Judge Says Ousted Gillette’s Librarian’s Discrimination Lawsuit Can Go Forward
Half of the accusations a former Campbell County Public Library director has leveled against a family that accused her of “grooming” local children are based on enough good logic to survive the next court phases, a federal judge ruled Friday.
Terri Lesley, who directed the Campbell County Public Library system until the library board fired her in July 2023, sued a local family — Hugh, Susan and Kevin Bennett — later that summer in the U.S. District Court for Wyoming.
Half her claims, such as “injurious falsehood,” didn’t link her allegations with the proper laws; but the other half of her claims deserve an exchange of evidence and the chance to go before a jury, U.S. District Court Judge Alan B. Johnson ruled in an order he signed Thursday and filed Friday in the federal court.

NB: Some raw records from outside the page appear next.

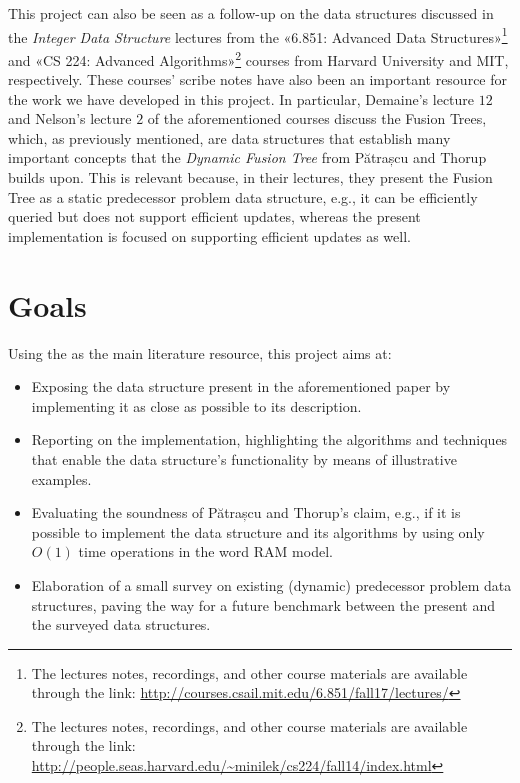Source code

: This project can also be seen as a follow-up on the data structures discussed in the \textit{Integer Data Structure} lectures from the «6.851: Advanced Data Structures»\footnote{The lectures notes, recordings, and other course materials are available through the link: \url{http://courses.csail.mit.edu/6.851/fall17/lectures/}} and «CS 224: Advanced Algorithms»\footnote{The lectures notes, recordings, and other course materials are available through the link: \url{http://people.seas.harvard.edu/~minilek/cs224/fall14/index.html}} courses from Harvard University and MIT, respectively.
These courses' scribe notes have also been an important resource for the work we have developed in this project.
In particular, Demaine's lecture $12$ \cite{erikdemainelec12} and Nelson's lecture $2$ \cite{nelsonjelanilec2} of the aforementioned courses discuss the Fusion Trees, which, as previously mentioned, are data structures that establish many important concepts that the \textit{Dynamic Fusion Tree} from Pătrașcu and Thorup builds upon. 
This is relevant because, in their lectures, they present the Fusion Tree as a static predecessor problem data structure, e.g., it can be efficiently queried but does not support efficient updates, whereas the present implementation is focused on supporting efficient updates as well.

\section{Goals}

Using the \cite{patrascu2014dynamic} as the main literature resource, this project aims at:
\begin{itemize}
    \item
    Exposing the data structure present in the aforementioned paper by implementing it as close as possible to its description.
    
    \item
    Reporting on the implementation, highlighting the algorithms and techniques that enable the data structure's functionality by means of illustrative examples.
    
    \item
    Evaluating the soundness of Pătrașcu and Thorup's claim, e.g., if it is possible to implement the data structure and its algorithms by using only $O(1)$ time operations in the word RAM model.
    
    \item
    Elaboration of a small survey on existing (dynamic) predecessor problem data structures, paving the way for a future benchmark between the present and the surveyed data structures.
\end{itemize}

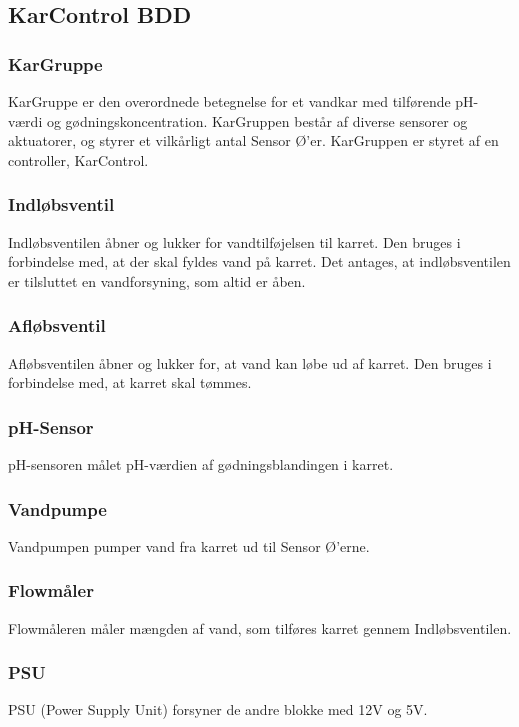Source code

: 
\subsection{KarControl BDD}

\subsubsection{KarGruppe}
KarGruppe er den overordnede betegnelse for et vandkar med tilførende pH-værdi og gødningskoncentration. KarGruppen består af diverse sensorer og aktuatorer, og styrer et vilkårligt antal Sensor Ø’er. KarGruppen er styret af en controller, KarControl.

\subsubsection{Indløbsventil}
Indløbsventilen åbner og lukker for vandtilføjelsen til karret. Den bruges i forbindelse med, at der skal fyldes vand på karret. Det antages, at indløbsventilen er tilsluttet en vandforsyning, som altid er åben.

\subsubsection{Afløbsventil}
Afløbsventilen åbner og lukker for, at vand kan løbe ud af karret. Den bruges i forbindelse med, at karret skal tømmes.

\subsubsection{pH-Sensor}
pH-sensoren målet pH-værdien af gødningsblandingen i karret.

\subsubsection{Vandpumpe}
Vandpumpen pumper vand fra karret ud til Sensor Ø’erne.

\subsubsection{Flowmåler}
Flowmåleren måler mængden af vand, som tilføres karret gennem Indløbsventilen.

\subsubsection{PSU}
PSU (Power Supply Unit) forsyner de andre blokke med 12V og 5V.


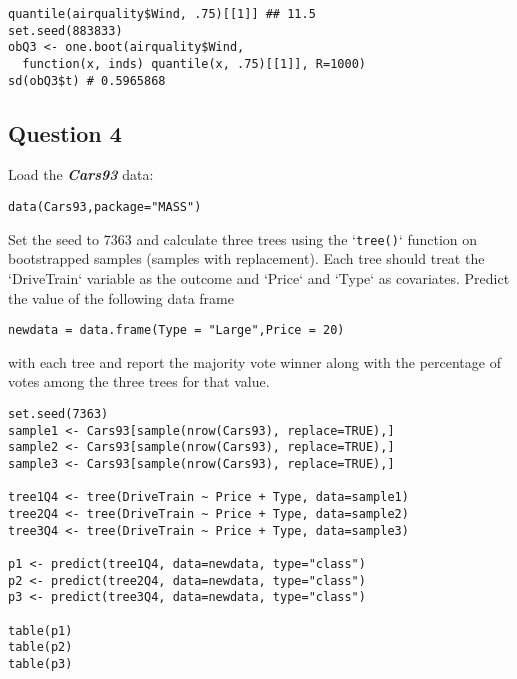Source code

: \documentclass[12pt]{article}
\begin{document}
\begin{framed}
\begin{verbatim}
quantile(airquality$Wind, .75)[[1]] ## 11.5
set.seed(883833)
obQ3 <- one.boot(airquality$Wind, 
  function(x, inds) quantile(x, .75)[[1]], R=1000)
sd(obQ3$t) # 0.5965868
\end{verbatim}
\end{framed}


\newpage
\subsection*{Question 4}

Load the \textit{\textbf{Cars93}} data:

\begin{framed}
\begin{verbatim}
data(Cars93,package="MASS")
\end{verbatim}
\end{framed}

Set the seed to 7363 and calculate three trees using the `\texttt{tree()}` function on
bootstrapped samples (samples with replacement). Each tree should treat the
`DriveTrain` variable as the outcome and `Price` and `Type` as covariates.
Predict the value of the following data frame

\begin{framed}
\begin{verbatim}
newdata = data.frame(Type = "Large",Price = 20)
\end{verbatim}
\end{framed}

with each tree and report the majority vote winner along with the percentage of
votes among the three trees for that value.

\begin{verbatim}
set.seed(7363)
sample1 <- Cars93[sample(nrow(Cars93), replace=TRUE),]
sample2 <- Cars93[sample(nrow(Cars93), replace=TRUE),]
sample3 <- Cars93[sample(nrow(Cars93), replace=TRUE),]

tree1Q4 <- tree(DriveTrain ~ Price + Type, data=sample1)
tree2Q4 <- tree(DriveTrain ~ Price + Type, data=sample2)
tree3Q4 <- tree(DriveTrain ~ Price + Type, data=sample3)

p1 <- predict(tree1Q4, data=newdata, type="class")
p2 <- predict(tree2Q4, data=newdata, type="class")
p3 <- predict(tree3Q4, data=newdata, type="class")

table(p1)
table(p2)
table(p3)

\end{verbatim}
\end{document}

Lesley’s long and public war with the Bennett family started in June 2021, when the library advertised “Pride and Rainbow Book Month” and LGTBQ-related books for teens to access, according to court documents in the case.
The Bennetts “began a campaign to publicly discredit” Lesley and push her to remove books with LGBTQ content from the library, wrote Johnson in his order.
They described Pride month as “immoral” and part of “the ground game of an attempt to destroy our culture and country,” the order adds.